Não, eu não conseguia, mas não queria dizer isso, mesmo sabendo que ele podia ler meus pensamentos.
"Oito anos após o início do cerco, não havia mais nada a fazer. Eles finalmente invadiram o castelo, finalmente mataram meus pais. Mas eu escapei. Corri sem rumo pelo que pareceram dias. Ninguém se importava o suficiente com um príncipe sem reino para vir atrás de mim. Eles presumiram que eu estava morto de qualquer maneira — não valia a pena me procurar."
Ele fez uma pausa para dar um gole de uma garrafa de cachaça que encontrou na cozinha de Merlin. Também acendeu um charuto para fumar usando uma chama que gerou com o dedo. Era divertido que tais coisas existissem neste mundo, embora eu não tivesse ideia de quando foram inventadas no meu próprio. Então ele colocou os pés sobre a mesa para continuar a história, como se fosse o conto mais comum. Eu não protestei; ele parecia estar gostando de ter um corpo normal novamente.
"Mas eu não morri. Acabei no meio da floresta, faminto por dias. Então me deparei com um cão selvagem. Aterrorizante para uma criança — você não faz ideia. E foi aí que meu grande amigo me salvou de ser devorado vivo: Curupira, o Demônio da Floresta. Ou Pai da Mata, se preferir. Ele é uma criatura caótica, mas não tem maldade no coração. Como Pai da Mata, ele se tornou meu pai também, assim como era para muitas crianças órfãs no reino. Ele nos ensinou boas maneiras, nos ensinou a lutar. Eles eram minha família — as Belas Rosas."

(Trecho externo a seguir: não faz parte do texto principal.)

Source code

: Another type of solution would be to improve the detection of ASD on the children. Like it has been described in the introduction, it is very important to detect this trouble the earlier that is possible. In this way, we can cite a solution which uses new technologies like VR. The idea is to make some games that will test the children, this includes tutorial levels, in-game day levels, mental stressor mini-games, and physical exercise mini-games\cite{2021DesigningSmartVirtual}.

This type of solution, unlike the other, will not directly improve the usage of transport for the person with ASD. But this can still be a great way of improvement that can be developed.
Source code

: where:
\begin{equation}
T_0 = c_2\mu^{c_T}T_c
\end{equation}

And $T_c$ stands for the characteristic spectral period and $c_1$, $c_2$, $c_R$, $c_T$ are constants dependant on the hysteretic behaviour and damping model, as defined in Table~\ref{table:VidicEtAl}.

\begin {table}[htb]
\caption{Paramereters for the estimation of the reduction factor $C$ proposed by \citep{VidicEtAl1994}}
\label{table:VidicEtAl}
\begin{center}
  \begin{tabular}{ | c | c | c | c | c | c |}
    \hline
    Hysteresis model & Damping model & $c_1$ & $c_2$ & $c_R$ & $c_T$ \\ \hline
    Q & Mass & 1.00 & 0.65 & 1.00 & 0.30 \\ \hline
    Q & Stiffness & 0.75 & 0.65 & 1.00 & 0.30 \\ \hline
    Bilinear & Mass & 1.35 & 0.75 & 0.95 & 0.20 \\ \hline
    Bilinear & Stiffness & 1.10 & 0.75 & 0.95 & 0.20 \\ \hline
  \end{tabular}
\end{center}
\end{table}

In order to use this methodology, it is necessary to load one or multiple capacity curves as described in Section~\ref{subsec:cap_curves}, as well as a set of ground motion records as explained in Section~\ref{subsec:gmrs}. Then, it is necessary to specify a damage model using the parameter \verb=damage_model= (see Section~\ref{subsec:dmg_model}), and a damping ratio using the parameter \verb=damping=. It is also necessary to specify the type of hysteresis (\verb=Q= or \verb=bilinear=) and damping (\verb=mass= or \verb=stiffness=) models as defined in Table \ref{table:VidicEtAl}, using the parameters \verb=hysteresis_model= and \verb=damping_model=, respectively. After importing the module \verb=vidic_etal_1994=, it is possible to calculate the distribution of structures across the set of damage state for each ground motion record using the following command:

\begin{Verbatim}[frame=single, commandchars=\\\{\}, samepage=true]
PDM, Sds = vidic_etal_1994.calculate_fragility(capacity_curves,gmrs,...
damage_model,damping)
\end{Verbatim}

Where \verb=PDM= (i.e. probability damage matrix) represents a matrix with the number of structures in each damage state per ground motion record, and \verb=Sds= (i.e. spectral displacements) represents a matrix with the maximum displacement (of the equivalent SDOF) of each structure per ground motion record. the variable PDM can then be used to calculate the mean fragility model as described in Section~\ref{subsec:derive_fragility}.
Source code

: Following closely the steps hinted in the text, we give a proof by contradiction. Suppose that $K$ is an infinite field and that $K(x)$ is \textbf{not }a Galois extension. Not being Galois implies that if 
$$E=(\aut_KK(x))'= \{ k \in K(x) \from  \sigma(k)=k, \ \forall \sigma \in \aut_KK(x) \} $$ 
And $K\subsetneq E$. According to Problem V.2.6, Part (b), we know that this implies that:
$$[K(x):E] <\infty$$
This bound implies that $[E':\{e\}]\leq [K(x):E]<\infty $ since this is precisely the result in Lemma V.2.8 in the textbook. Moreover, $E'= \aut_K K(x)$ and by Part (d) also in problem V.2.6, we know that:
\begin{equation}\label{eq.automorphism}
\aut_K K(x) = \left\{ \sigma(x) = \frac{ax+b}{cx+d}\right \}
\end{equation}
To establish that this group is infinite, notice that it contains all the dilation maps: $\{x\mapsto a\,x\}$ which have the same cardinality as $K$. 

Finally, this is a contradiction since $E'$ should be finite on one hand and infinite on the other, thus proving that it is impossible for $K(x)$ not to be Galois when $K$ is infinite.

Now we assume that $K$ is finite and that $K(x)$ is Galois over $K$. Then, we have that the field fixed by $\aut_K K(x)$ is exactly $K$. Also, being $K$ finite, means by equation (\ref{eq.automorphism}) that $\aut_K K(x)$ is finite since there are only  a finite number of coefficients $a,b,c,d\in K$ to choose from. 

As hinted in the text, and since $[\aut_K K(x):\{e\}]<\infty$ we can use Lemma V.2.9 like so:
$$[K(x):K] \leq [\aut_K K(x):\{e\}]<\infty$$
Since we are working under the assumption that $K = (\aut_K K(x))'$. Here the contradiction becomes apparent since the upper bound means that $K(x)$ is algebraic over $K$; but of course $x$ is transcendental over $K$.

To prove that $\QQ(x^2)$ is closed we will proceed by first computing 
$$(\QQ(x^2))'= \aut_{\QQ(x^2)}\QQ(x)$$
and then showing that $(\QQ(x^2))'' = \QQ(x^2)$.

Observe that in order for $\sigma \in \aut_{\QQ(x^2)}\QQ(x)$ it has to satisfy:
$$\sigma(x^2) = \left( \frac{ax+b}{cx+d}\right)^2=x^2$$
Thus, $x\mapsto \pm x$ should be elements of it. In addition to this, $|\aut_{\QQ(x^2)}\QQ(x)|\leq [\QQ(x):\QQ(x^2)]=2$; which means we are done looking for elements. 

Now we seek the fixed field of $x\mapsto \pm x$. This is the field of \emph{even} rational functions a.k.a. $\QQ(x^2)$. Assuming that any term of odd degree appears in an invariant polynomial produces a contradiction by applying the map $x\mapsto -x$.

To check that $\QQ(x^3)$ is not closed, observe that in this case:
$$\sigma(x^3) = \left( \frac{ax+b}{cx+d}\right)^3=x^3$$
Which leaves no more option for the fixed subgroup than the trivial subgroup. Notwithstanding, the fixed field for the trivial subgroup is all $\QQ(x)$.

Parecia que ele estava segurando as lágrimas enquanto bebia direto da garrafa de cachaça. Não era uma história fácil para ele contar, mesmo que estivesse tentando agir como se fosse.
"Então aconteceu de novo. Desta vez, a Britânia precisava de madeira para expandir a cidade — pode acreditar? Eles invadiram a floresta, e Curupira foi protegê-la; era seu dever. Ele sempre defendeu os animais e as matas. E pela segunda vez, Jaime III matou meu pai. Mas Curupira não morre; ele é o espírito das florestas. Ele me escolheu para continuar nossa luta contra a Britânia até que pudesse reconstruir seu corpo. Foi assim que ganhei minha habilidade. Mas o reinado de terror do tirano termina agora. Não me importo quantas cabeças eu tenha que pisar."
Nesse momento, ele se engasgou, literalmente tossindo chamas. Curupira não parecia apreciar a maneira como ele estava falando, e eu estava chocado demais com sua história de vida para reagir. As pessoas não viviam assim no meu mundo. Ainda assim, decidi perguntar.
"Mesmo assim, isso não explica como sua aparência mudou."
Lancelot respondeu:
"Homúnculos são recipientes vazios, assim como meu corpo quando o entreguei a você. Você mudou minha aparência. E tanto eu quanto Curupira alteramos a forma do homúnculo. De qualquer forma, vou dormir. Recomendo que você faça o mesmo. Merlin está reunindo o exército que você liderará, e eu estarei com você na batalha final contra o tirano. Não se deixe enganar pela bela cidade que ele tem. Boa sorte para encontrar seu quarto."
E assim, com uma garrafa de cachaça e um charuto, Lancelot se despediu naquela noite.